In an Oct. 26 memo, Dan Schulman, who joined Amex in August as group president of the Enterprise Growth Organization, said Amex has created an online and mobile business unit to focus on mobile and emerging payments technologies. Amex formed Enterprise Growth last year to help develop new business opportunities in a variety of channels.
Amex has renamed Revolution Money, the online credit card processing company Amex acquired early this year, Serve Enterprise, and it will fall under the new unit's management. Serve Enterprise will support the company's future digital payment initiatives and all payment forms outside of Amex's traditional charge and credit products, Schulman said.
The online and mobile unit, staffed so far with former executives of wireless carriers, is charged with building a "very large subscriber base" the company hopes will generate significant revenue within the next three to five years.
Schulman, who was chief executive of Virgin Mobile USA before its acquisition last year by Sprint Nextel Corp., has appointed David Messenger, Virgin Mobile's former chief operating officer, as head of the new unit. Peter Lurie, previously Virgin Mobile's general counsel, is senior vice president of strategic partnerships and business development. Jason Alexander, who previously handled portfolio management and planning for Nokia, is vice president of strategic program management.
Amex also formed a Global Payment Options group charged with developing "payment forms outside of our traditional charge and credit products," Schulman said. These include prepaid reloadable cards and gift cards, mobile airtime cards, payroll cards, international and domestic person-to-person remittances, virtual currencies, government-backed benefit and insurance claim cards, and "debit-like service propositions."
Additionally, the company has started an Enterprise Growth Strategy team headed by Chitra Narasimhan, who has served on Amex's mergers and acquisitions team since it was founded in 2003, Schulman said.

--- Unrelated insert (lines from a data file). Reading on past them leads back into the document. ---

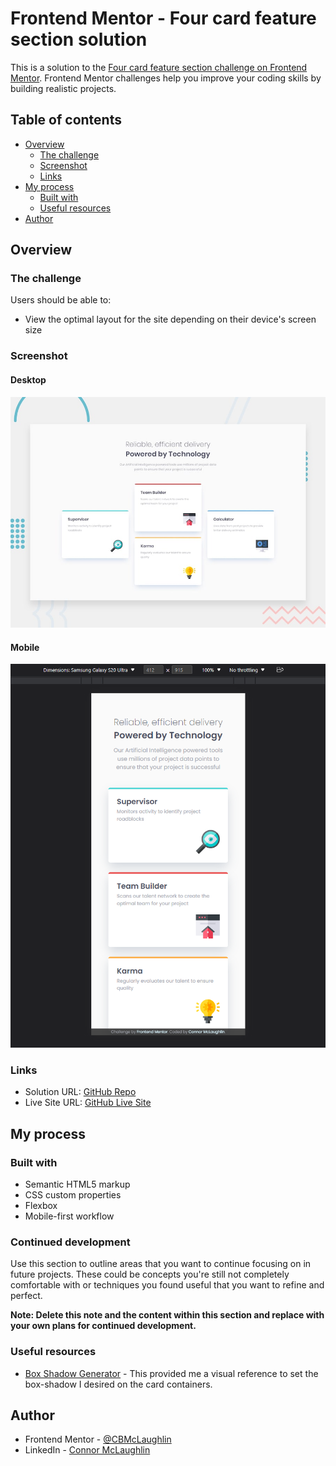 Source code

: # Frontend Mentor - Four card feature section solution

This is a solution to the [Four card feature section challenge on Frontend Mentor](https://www.frontendmentor.io/challenges/four-card-feature-section-weK1eFYK). Frontend Mentor challenges help you improve your coding skills by building realistic projects. 

## Table of contents

- [Overview](#overview)
  - [The challenge](#the-challenge)
  - [Screenshot](#screenshot)
  - [Links](#links)
- [My process](#my-process)
  - [Built with](#built-with)
  - [Useful resources](#useful-resources)
- [Author](#author)


## Overview

### The challenge

Users should be able to:

- View the optimal layout for the site depending on their device's screen size

### Screenshot

#### Desktop
![Desktop](./design/desktop-preview.jpg)

#### Mobile

![Mobile](./design/screenshot-mobile.png)

### Links

- Solution URL: [GitHub Repo](https://github.com/CBMcLaughlin/FM-FourCards)
- Live Site URL: [GitHub Live Site](https://cbmclaughlin.github.io/FM-FourCards/)

## My process

### Built with

- Semantic HTML5 markup
- CSS custom properties
- Flexbox
- Mobile-first workflow

### Continued development

Use this section to outline areas that you want to continue focusing on in future projects. These could be concepts you're still not completely comfortable with or techniques you found useful that you want to refine and perfect.

**Note: Delete this note and the content within this section and replace with your own plans for continued development.**

### Useful resources

- [Box Shadow Generator](https://html-css-js.com/css/generator/box-shadow/) - This provided me a visual reference to set the box-shadow I desired on the card containers.

## Author

- Frontend Mentor - [@CBMcLaughlin](https://www.frontendmentor.io/profile/CBMcLaughlin)
- LinkedIn - [Connor McLaughlin](https://www.linkedin.com/in/connor-mclaughlin-3b89a4183/)


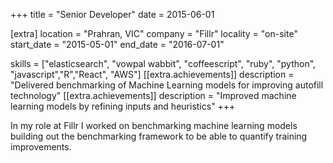 +++
title = "Senior Developer"
date = 2015-06-01

[extra]
location = "Prahran, VIC"
company = "Fillr"
locality = "on-site"
start_date = "2015-05-01"
end_date = "2016-07-01"

skills = ["elasticsearch", "vowpal wabbit", "coffeescript", "ruby", "python", "javascript","R","React", "AWS"]
[[extra.achievements]]
description = "Delivered benchmarking of Machine Learning models for improving autofill technology"
[[extra.achievements]]
description = "Improved machine learning models by refining inputs and heuristics"
+++

In my role at Fillr I worked on benchmarking machine learning models building out the benchmarking framework to be able to quantify training improvements.
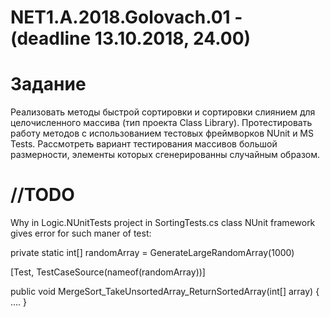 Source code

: # NET1.A.2018.Golovach.01  - (deadline 13.10.2018, 24.00)

# Задание
Реализовать методы быстрой сортировки и сортировки слиянием для целочисленного массива (тип проекта Class Library). 
Протестировать работу методов с использованием тестовых фреймворков NUnit и MS Tests. 
Рассмотреть вариант тестирования массивов большой размерности, элементы которых сгенерированны случайным образом.

# //TODO 
Why in Logic.NUnitTests project in SortingTests.cs class NUnit framework gives error for such maner of test:

private static int[] randomArray = GenerateLargeRandomArray(1000)

[Test, TestCaseSource(nameof(randomArray))]

public void MergeSort_TakeUnsortedArray_ReturnSortedArray(int[] array) { .... }
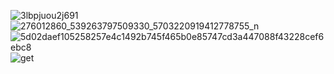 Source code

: ![3lbpjuou2j691](https://user-images.githubusercontent.com/107903680/174712671-a711ee02-84b9-4570-a357-28cccbe07473.jpg)
![276012860_539263797509330_5703220919412778755_n](https://user-images.githubusercontent.com/107903680/174712764-0ee37ad2-d833-4d4f-bb69-2cc0791dda6b.jpg)
![5d02daef105258257e4c1492b745f465b0e85747cd3a447088f43228cef6ebc8](https://user-images.githubusercontent.com/107903680/175363449-ef6fd669-e32a-46de-8824-c5e77dc7d5f1.jpg)
![get](https://user-images.githubusercontent.com/107903680/175363493-8cceb009-056d-4790-a84e-6cb266598b97.gif)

Also forming is a Digital Council to be led by David Messenger and made up of Amex business-unit leaders. Messenger's team in the online and mobile unit, meanwhile, has the task of developing strategic partnerships with "key online players," Schulman said.

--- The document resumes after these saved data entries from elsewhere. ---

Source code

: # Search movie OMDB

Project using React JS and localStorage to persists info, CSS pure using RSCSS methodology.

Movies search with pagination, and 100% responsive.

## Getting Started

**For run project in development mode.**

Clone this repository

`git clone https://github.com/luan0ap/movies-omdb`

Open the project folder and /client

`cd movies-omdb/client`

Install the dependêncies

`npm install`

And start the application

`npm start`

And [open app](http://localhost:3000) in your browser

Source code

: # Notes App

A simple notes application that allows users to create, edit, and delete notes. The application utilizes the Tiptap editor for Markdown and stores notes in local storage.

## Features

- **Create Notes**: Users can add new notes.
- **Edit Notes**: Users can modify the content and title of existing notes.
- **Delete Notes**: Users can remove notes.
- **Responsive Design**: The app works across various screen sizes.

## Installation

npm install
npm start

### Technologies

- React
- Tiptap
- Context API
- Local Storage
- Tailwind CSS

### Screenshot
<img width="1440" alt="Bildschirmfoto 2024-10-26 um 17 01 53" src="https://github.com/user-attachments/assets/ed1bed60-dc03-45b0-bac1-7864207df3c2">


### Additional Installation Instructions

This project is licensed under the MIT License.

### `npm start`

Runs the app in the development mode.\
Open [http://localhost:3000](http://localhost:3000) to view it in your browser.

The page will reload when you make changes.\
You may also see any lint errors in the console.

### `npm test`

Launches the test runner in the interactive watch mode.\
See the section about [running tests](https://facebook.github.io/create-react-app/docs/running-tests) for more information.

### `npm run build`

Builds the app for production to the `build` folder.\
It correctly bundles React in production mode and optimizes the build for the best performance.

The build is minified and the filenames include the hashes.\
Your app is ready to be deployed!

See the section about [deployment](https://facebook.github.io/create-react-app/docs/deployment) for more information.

Amex's moves, particularly in hiring former top telco execs, are part of an effort to "play catch-up" with other issuers and networks, said Red Gillen, a senior analyst with Celent.
"While the mobile payments industry has not really materialized yet, where it has moved so far is ahead of Amex," Gillen said. "Most of the top issuers and payment networks have launched noteworthy mobile payment pilot programs by this time, and Amex has not made much noise."
An Aug. 2 report that several major wireless carriers and two financial services providers were collaborating to create a system to let consumers make purchases with their phones has heightened competition in the payments industry, Gillen said.
Still, other mobile players are feeling the pressure.
"In order to be successful, mobile payments will need some kind of breakthrough element harnessing loyalty or unique marketing and promotions," Gillen said. "It is still early in the game, and there is still time for Amex to catch up and make a big play."